The federal appeals court in the United States ruled that a Florida high school’s policy prohibiting trans students from using bathrooms that reflect their gender identity is constitutional.
The 11th US Circuit Court of Appeals ruled by a vote of seven to four that requiring trans students to use bathrooms corresponding to the gender assigned at birth did not violate the US Constitution’s equal protection clause or federal civil rights law.
Drew Adams, a transgender man, challenged the policy and sued the school board in 2017 after being denied access to the boys’ restroom at Allen D Nease High School in Ponte Vedra Beach, Florida.
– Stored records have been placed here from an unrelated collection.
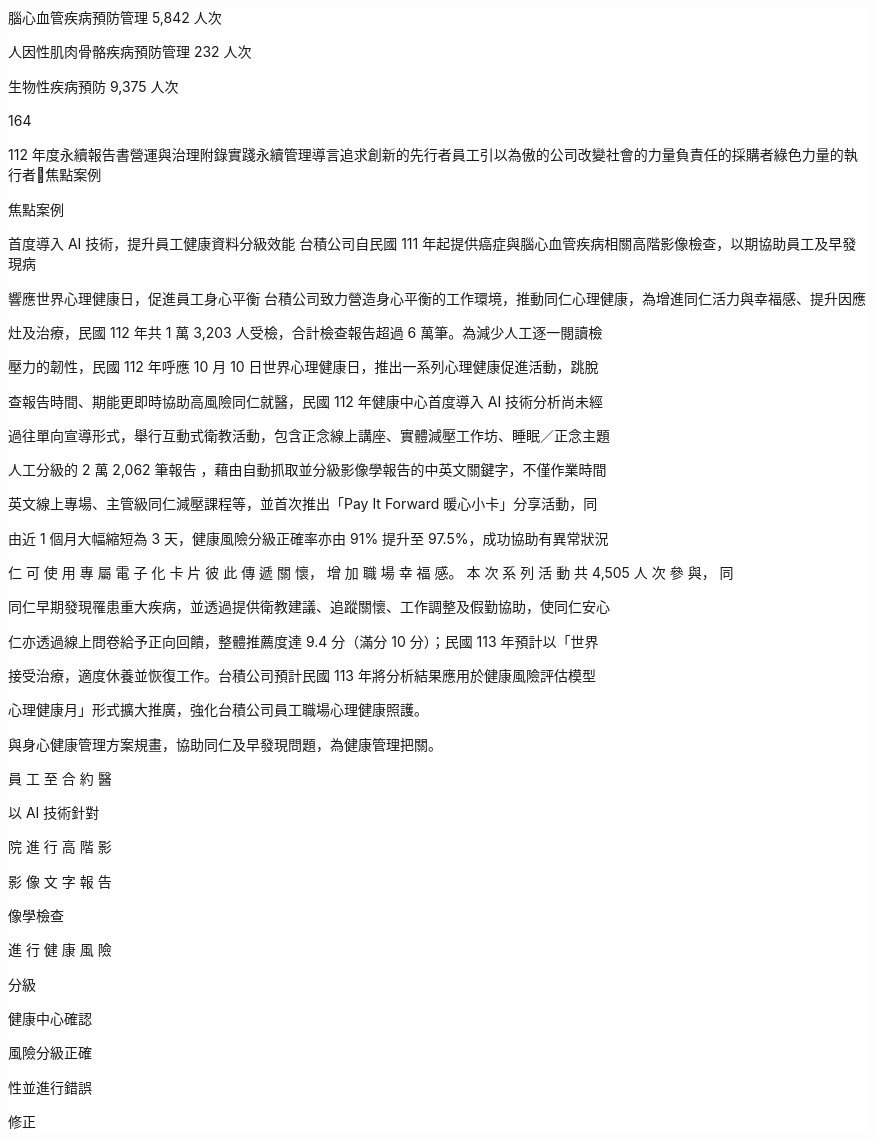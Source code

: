 腦心血管疾病預防管理 5,842 人次

人因性肌肉骨骼疾病預防管理 232 人次

生物性疾病預防  9,375 人次

164

112 年度永續報告書營運與治理附錄實踐永續管理導言追求創新的先行者員工引以為傲的公司改變社會的力量負責任的採購者綠色力量的執行者焦點案例

焦點案例

首度導入 AI 技術，提升員工健康資料分級效能
台積公司自民國 111 年起提供癌症與腦心血管疾病相關高階影像檢查，以期協助員工及早發現病

響應世界心理健康日，促進員工身心平衡
台積公司致力營造身心平衡的工作環境，推動同仁心理健康，為增進同仁活力與幸福感、提升因應

灶及治療，民國 112 年共 1 萬 3,203 人受檢，合計檢查報告超過 6 萬筆。為減少人工逐一閱讀檢

壓力的韌性，民國 112 年呼應 10 月 10 日世界心理健康日，推出一系列心理健康促進活動，跳脫

查報告時間、期能更即時協助高風險同仁就醫，民國 112 年健康中心首度導入 AI 技術分析尚未經

過往單向宣導形式，舉行互動式衛教活動，包含正念線上講座、實體減壓工作坊、睡眠／正念主題

人工分級的 2 萬 2,062 筆報告  ，藉由自動抓取並分級影像學報告的中英文關鍵字，不僅作業時間

英文線上專場、主管級同仁減壓課程等，並首次推出「Pay  It  Forward  暖心小卡」分享活動，同

由近 1 個月大幅縮短為 3 天，健康風險分級正確率亦由 91% 提升至 97.5%，成功協助有異常狀況

仁 可 使 用 專 屬 電 子 化 卡 片 彼 此 傳 遞 關 懷， 增 加 職 場 幸 福 感。 本 次 系 列 活 動 共 4,505 人 次 參 與， 同

同仁早期發現罹患重大疾病，並透過提供衛教建議、追蹤關懷、工作調整及假勤協助，使同仁安心

仁亦透過線上問卷給予正向回饋，整體推薦度達 9.4 分（滿分 10 分）；民國 113 年預計以「世界

接受治療，適度休養並恢復工作。台積公司預計民國 113 年將分析結果應用於健康風險評估模型

心理健康月」形式擴大推廣，強化台積公司員工職場心理健康照護。

與身心健康管理方案規畫，協助同仁及早發現問題，為健康管理把關。

員 工 至 合 約 醫

以 AI 技術針對

院 進 行 高 階 影

影 像 文 字 報 告

像學檢查

進 行 健 康 風 險

分級

健康中心確認

風險分級正確

性並進行錯誤

修正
Adams, who filed a lawsuit against the board, claiming that the trans bathroom ban violated Title IX, a civil rights law that prohibits sex-based discrimination, as well as the equal protection clause of the constitution.
However, Circuit Judge Barbara Lagoa disagreed, writing for the majority in the ruling, which was announced on Friday (30 December), and stated that the school board policy has the important goal of protecting students’ privacy in school bathrooms.
Lagoa stated that it was “wrong” to suggest the bathroom policy “relied on impermissible stereotypes associated with Adam’s transgender status”.
The Trump appointee also added that Title IX allows separate restroom facilities based on the “plain and ordinary meaning of ‘sex’ in 1972.”
In response to the decision, Tara Borelli, a lawyer with Lambda Legal who represented Adams, explained that the team will be “reviewing and evaluating” the appeals court’s “dangerous decision.”
“This is an aberrant ruling that contradicts the rulings of every other circuit to consider the question across the country,” Borelli said, according to Reuters.